Before starting the implementation of the final reconfigurable system some technical considerations are needed to be dealt with. As can be seen in Xilinx documents UG470 [39] and WP374 [23] several different methods exist for configuration and reconfiguration of Xilinx’s 7 series FPGAs. Further, if one consults the technical reference manual, UG585 [38], of the Zynq 7000 SoC, one can see a clear overview of the various techniques used to program the PL from the PS. Looking at chapter 6.4.5 in UG585 [38], it is clear that reconfiguration from the PS using the PCAP is not desirable in all cases as it would require the AXI interface to be turned off during reconfiguration and hence separate the two areas for some time.
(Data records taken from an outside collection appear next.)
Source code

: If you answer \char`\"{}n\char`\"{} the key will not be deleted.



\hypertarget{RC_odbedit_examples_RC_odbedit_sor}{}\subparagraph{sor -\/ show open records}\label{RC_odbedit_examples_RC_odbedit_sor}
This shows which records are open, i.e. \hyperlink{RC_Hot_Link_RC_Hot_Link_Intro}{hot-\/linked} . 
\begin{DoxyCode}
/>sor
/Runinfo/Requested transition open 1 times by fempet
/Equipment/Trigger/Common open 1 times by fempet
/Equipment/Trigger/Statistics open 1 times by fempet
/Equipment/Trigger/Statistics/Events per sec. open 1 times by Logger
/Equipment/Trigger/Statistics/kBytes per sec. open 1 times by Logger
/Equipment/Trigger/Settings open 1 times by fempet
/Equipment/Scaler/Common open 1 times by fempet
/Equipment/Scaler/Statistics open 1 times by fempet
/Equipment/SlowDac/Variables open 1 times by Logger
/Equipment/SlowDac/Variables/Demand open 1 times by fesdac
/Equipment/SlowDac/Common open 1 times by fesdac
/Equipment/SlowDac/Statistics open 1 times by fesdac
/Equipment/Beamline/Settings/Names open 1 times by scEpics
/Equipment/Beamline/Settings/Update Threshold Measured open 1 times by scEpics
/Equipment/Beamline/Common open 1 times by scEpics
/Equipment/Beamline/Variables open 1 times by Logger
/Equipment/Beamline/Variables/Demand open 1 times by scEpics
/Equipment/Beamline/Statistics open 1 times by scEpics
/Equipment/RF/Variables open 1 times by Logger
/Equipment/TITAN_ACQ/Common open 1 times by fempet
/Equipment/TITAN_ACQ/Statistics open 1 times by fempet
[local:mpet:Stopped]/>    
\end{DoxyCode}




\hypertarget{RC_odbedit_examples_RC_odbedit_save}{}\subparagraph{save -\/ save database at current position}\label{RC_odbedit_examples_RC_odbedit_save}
This would mean that no data would be able to be passed to any component stored in the FPGA from the PS. However, the

31 PCAP supports 400 MB/s throughput which means a low configuration/reconfiguration time. The entire (power-on) configuration flow for the ZynQ using the PCAP [38] can be seen in the first quote below and the entire reconfiguration flow for the ZynQ using the PCAP [38] can be seen in the second quote below.

1. Wait for PCFG INIT to be set High by the PL (STATUS-bit[4]) 2. Set internal loopback to 0 (MCTRL–bit[4]) 3. Set PCAP PR and PCAP MODE to 1 (CTRL-bit[27 and 26]) 4. Initiate a DevC DMA transfer: (a) Source address: Location of PL bitstream (b) Destination address: 0xFFFF FFFF (c) Source length: Total number of 32-bit words in the PL bitstream (d) Destination length: Total number of 32-bit words in the PL bitstream 5. Wait for PCFG DONE to be set High by the PL (INT STS-bit[2])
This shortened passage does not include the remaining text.